Experts have today called for international agencies to provide insecticide-treated bed nets for all children in Africa as the most equitable way of tackling malaria. Their call is supported by new research co-funded by the Wellcome Trust showing how successful a scheme run by the Kenyan government has been at distributing the nets.

Over a million children die from malaria in Africa each year. Scientists have known for over 15 years that sleeping under a mosquito net treated with insecticide can halve the number of episodes of malaria and save lives. However, successful and equitable distribution of the nets has been difficult – by the end of 2004, only 7% of children in rural Kenya were reported to sleeping under the nets and only 3% among the poorest sectors of these communities.

“Even when the price of a treated net is heavily subsidised and made more accessible through clinics, parents have to choose between school fees and food or a net,” explains Professor Bob Snow from the Kenya Medical Research Institute–Wellcome Trust (KEMRI-WT) Research Programme in Kenya, who led the research. “The result is that few children are protected.
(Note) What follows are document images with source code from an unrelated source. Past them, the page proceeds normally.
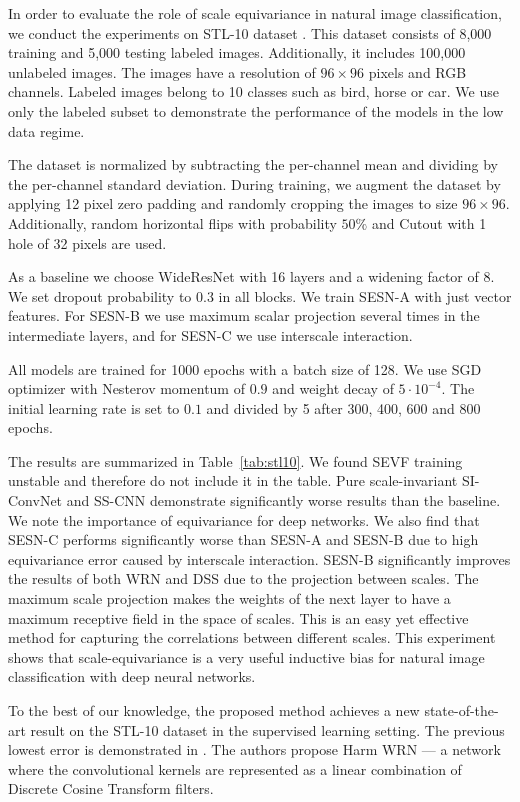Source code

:\documentclass{article} \usepackage{multirow}
\def\Tabref#1{Table~\ref{#1}}
\begin{document}
In order to evaluate the role of scale equivariance in natural image classification, we
conduct the experiments on STL-10 dataset \citet{coates2011analysis}. 
This dataset consists of 8,000 training and 5,000 testing labeled images. Additionally, it includes 100,000 unlabeled images. The images have a resolution of $96\times96$ pixels and RGB channels.
Labeled images belong to 10 classes such as bird, horse or car.
We use only the labeled subset to demonstrate the performance of the models in the low data regime. 

The dataset is normalized by subtracting the per-channel mean and dividing 
by the per-channel standard deviation.
During training, we augment the dataset by applying 12 pixel zero padding 
and randomly cropping the images to size $96\times96$. Additionally, random horizontal flips with probability $50\%$ 
and Cutout \citet{devries2017improved} with 1 hole of 32 pixels are used.

As a baseline we choose WideResNet \citet{zagoruyko2016wide} with 16 layers and a widening factor of 8.
We set dropout probability to $0.3$ in all blocks. We train SESN-A with just vector features. 
For SESN-B we use maximum scalar projection several times in the intermediate layers, 
and for SESN-C we use interscale interaction. 

All models are trained for 1000 epochs with a batch size of 128. We use SGD optimizer
with Nesterov momentum of $0.9$ and weight decay of $5\cdot10^{-4}$. The initial learning rate is set to $0.1$
and divided by 5 after 300, 400, 600 and 800 epochs. 

The results are summarized in \Tabref{tab:stl10}. We found SEVF training unstable and therefore do not include it in the table.
Pure scale-invariant SI-ConvNet and SS-CNN demonstrate significantly worse results than the baseline. 
We note the importance of equivariance for deep networks.
We also find that SESN-C performs significantly worse than SESN-A and SESN-B due to high equivariance error
caused by interscale interaction. SESN-B significantly improves the results of both WRN and DSS due to the projection between scales. 
The maximum scale projection makes the weights of the next layer to have a maximum receptive field in the space of scales. This is an easy yet effective method for capturing the correlations between different scales.
This experiment shows that scale-equivariance is a very useful inductive bias for natural 
image classification with deep neural networks.

To the best of our knowledge, the proposed method achieves a new state-of-the-art result on the STL-10 dataset in the 
supervised learning setting. The previous lowest error is demonstrated in \citet{ulicny2019harmonic}. 
The authors propose Harm WRN --- a network where the convolutional kernels are represented as a linear combination of 
Discrete Cosine Transform filters.
\end{document}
Those who can afford to protect their children tend to benefit most, but not those who can’t.”

In 2006 the Kenyan government initiated a programme to provide 3.4 million treated nets free to as many young children as possible in only two weeks. The nets were distributed at clinics, schools, vaccination points and by Ministry of Health staff walking from house-to-house . In this short period of time, coverage rose to two-thirds of all children sleeping under a treated net, with no difference between children from rich or poor homes. The results of the study to evaluate the initiative are published today in the open access journal PLoS Medicine.

However, despite the success of the Kenyan government’s programme, Dr Abdisalan Mohamed Noor, lead author of the study, warns against complacency.

“We’ve shown what can be achieved with the right strategy, but one in three children are still unprotected, and every year 1.5 million children are born in Kenya who require new treated nets,” says Dr Noor from KEMRI-WT and the University of Oxford. “The momentum started in 2006 must continue and not be seen as a one off success.”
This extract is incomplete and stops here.